Your answer is the lines below, exactly, from the one that contains "P(A \cap B)$$" through the one that contains "B) \cdot P(B)$.", both included.

ENTRIES PROVIDED START

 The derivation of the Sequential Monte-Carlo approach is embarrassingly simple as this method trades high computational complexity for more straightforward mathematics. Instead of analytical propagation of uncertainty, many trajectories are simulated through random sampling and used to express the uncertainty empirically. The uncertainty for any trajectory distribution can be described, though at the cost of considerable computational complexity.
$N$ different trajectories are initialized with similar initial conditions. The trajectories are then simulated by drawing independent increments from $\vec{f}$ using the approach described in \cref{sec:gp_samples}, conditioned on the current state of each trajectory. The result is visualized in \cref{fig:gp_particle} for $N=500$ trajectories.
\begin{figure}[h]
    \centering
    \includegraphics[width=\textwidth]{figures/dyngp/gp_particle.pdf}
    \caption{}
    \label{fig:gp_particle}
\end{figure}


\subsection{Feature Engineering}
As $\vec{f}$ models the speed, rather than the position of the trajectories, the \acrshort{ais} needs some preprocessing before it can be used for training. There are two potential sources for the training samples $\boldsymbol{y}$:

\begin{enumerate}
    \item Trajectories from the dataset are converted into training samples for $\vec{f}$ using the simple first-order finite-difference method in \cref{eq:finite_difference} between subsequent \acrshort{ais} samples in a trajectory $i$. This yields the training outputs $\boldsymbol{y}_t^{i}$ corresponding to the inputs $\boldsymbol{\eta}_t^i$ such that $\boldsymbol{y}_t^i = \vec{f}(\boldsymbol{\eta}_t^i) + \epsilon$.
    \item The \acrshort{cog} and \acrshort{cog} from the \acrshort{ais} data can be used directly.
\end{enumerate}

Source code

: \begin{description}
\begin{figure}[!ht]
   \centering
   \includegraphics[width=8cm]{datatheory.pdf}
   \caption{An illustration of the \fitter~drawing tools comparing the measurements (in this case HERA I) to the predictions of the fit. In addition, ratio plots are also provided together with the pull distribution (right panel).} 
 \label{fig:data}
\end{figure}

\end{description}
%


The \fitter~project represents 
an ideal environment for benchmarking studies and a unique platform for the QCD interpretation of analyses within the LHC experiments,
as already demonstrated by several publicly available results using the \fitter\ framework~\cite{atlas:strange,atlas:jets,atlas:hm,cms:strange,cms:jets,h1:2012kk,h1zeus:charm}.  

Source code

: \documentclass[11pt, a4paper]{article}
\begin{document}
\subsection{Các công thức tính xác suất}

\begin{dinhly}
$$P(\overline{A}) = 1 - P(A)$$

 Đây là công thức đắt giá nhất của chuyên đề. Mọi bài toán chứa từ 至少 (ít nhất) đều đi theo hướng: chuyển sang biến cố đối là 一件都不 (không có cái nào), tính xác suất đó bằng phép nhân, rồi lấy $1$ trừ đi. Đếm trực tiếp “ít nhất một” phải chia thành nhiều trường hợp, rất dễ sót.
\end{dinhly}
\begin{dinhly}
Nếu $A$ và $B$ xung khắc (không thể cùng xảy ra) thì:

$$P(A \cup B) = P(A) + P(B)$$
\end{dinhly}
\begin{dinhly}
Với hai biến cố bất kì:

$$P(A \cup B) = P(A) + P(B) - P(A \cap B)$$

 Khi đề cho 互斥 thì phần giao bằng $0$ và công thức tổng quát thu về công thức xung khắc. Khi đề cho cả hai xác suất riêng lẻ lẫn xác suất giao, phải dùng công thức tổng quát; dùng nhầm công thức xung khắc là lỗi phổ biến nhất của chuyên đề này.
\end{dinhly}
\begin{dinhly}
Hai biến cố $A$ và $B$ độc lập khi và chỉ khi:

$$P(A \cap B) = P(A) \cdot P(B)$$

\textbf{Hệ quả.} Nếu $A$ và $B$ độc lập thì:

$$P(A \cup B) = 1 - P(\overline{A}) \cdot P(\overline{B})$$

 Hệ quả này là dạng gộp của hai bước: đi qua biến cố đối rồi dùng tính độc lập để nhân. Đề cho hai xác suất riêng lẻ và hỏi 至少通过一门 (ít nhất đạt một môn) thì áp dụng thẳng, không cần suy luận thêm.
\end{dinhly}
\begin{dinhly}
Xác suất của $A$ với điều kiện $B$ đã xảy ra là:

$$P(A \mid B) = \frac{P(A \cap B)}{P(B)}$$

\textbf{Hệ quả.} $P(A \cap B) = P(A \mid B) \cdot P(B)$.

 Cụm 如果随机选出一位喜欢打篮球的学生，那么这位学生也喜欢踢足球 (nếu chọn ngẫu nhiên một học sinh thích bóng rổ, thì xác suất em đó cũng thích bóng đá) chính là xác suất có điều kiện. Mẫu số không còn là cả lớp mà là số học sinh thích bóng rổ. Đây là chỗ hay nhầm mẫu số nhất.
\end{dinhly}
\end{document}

ENTRIES PROVIDED END
ENTRIES PROVIDED START

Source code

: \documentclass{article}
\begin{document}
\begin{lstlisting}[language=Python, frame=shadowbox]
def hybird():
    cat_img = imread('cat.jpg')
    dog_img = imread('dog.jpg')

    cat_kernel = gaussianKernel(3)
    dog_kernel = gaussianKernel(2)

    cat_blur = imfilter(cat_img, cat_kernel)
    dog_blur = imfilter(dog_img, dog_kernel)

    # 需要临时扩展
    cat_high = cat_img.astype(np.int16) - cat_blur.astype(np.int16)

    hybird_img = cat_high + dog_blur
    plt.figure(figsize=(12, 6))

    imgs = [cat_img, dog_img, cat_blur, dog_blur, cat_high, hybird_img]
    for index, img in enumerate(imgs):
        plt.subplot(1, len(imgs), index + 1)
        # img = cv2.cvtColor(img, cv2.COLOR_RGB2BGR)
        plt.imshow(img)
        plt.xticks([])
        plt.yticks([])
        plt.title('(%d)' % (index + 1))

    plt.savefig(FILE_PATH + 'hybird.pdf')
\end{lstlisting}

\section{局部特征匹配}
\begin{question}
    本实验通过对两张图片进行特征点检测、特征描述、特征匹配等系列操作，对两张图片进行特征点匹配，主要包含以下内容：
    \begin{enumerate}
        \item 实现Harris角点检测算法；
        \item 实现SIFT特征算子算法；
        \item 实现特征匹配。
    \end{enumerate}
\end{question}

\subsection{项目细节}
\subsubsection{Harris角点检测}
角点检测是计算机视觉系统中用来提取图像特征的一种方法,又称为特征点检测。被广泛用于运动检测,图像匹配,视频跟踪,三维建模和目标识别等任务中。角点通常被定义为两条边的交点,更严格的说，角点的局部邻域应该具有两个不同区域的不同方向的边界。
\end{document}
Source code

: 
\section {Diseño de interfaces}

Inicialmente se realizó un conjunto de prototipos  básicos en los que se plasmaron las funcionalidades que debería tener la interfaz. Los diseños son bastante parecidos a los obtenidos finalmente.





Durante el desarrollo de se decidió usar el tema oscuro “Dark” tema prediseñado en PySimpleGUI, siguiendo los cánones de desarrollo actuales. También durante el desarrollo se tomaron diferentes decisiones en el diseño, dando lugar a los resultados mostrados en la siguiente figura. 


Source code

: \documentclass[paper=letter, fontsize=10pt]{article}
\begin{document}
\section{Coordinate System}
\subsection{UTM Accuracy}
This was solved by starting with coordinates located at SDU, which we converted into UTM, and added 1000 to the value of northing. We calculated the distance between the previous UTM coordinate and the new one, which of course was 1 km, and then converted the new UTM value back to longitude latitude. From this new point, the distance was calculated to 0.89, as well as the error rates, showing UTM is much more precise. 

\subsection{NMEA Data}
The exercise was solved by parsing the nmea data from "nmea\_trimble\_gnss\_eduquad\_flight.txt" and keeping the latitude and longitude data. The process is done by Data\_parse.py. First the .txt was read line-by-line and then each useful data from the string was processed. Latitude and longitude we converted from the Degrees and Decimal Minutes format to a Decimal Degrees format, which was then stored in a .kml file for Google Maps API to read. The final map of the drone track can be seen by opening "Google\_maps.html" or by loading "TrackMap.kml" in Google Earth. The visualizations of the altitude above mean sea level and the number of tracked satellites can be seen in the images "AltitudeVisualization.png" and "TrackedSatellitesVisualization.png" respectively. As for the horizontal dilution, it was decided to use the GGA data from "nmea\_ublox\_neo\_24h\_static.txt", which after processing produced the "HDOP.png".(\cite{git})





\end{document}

ENTRIES PROVIDED END
ENTRIES PROVIDED START

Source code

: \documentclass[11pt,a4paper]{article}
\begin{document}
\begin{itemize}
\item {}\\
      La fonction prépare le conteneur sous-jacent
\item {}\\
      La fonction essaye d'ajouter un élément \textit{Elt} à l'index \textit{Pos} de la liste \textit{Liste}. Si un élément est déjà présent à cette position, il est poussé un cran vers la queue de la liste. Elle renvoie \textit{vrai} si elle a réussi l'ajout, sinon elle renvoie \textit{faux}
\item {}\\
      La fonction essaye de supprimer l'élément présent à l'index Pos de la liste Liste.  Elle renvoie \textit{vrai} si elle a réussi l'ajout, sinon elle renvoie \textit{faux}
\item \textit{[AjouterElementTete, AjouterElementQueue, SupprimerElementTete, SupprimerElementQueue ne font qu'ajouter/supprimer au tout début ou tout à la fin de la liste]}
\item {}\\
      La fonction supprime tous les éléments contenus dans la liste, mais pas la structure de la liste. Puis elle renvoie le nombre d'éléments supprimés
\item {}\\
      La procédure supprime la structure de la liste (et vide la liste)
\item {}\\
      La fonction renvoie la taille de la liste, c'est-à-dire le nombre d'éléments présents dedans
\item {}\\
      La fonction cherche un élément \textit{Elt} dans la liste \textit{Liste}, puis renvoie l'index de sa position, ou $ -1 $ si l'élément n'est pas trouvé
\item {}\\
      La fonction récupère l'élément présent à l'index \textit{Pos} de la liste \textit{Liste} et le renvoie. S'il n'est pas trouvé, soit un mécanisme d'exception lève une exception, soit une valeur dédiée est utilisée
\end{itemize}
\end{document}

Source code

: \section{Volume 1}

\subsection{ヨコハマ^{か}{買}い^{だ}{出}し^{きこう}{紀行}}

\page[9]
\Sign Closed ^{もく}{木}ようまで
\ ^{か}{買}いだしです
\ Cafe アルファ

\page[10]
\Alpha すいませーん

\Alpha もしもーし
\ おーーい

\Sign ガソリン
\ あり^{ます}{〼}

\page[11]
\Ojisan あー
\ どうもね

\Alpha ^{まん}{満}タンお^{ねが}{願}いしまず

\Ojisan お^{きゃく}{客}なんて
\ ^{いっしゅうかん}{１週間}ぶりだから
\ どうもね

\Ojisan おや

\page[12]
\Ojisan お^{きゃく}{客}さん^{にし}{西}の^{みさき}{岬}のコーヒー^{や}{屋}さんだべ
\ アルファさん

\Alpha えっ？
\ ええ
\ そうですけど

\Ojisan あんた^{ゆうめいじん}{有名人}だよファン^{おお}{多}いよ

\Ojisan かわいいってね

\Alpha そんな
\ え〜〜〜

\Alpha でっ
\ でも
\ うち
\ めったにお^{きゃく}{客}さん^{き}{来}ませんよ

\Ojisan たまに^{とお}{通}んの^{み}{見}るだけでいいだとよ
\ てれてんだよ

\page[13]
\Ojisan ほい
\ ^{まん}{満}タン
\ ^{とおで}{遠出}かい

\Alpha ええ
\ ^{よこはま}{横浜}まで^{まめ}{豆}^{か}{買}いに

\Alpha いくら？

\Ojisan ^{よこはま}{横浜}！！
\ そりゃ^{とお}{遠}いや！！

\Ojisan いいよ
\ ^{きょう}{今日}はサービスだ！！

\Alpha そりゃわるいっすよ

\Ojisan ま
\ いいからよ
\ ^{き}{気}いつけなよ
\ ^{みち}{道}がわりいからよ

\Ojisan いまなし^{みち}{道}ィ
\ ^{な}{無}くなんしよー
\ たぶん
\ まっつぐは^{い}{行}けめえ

ENTRIES PROVIDED END

# [ANSWER AREA]
$$P(A \cup B) = P(A) + P(B) - P(A \cap B)$$

 Khi đề cho 互斥 thì phần giao bằng $0$ và công thức tổng quát thu về công thức xung khắc. Khi đề cho cả hai xác suất riêng lẻ lẫn xác suất giao, phải dùng công thức tổng quát; dùng nhầm công thức xung khắc là lỗi phổ biến nhất của chuyên đề này.
\end{dinhly}
\begin{dinhly}
Hai biến cố $A$ và $B$ độc lập khi và chỉ khi:

$$P(A \cap B) = P(A) \cdot P(B)$$

\textbf{Hệ quả.} Nếu $A$ và $B$ độc lập thì:

$$P(A \cup B) = 1 - P(\overline{A}) \cdot P(\overline{B})$$

 Hệ quả này là dạng gộp của hai bước: đi qua biến cố đối rồi dùng tính độc lập để nhân. Đề cho hai xác suất riêng lẻ và hỏi 至少通过一门 (ít nhất đạt một môn) thì áp dụng thẳng, không cần suy luận thêm.
\end{dinhly}
\begin{dinhly}
Xác suất của $A$ với điều kiện $B$ đã xảy ra là:

$$P(A \mid B) = \frac{P(A \cap B)}{P(B)}$$

\textbf{Hệ quả.} $P(A \cap B) = P(A \mid B) \cdot P(B)$.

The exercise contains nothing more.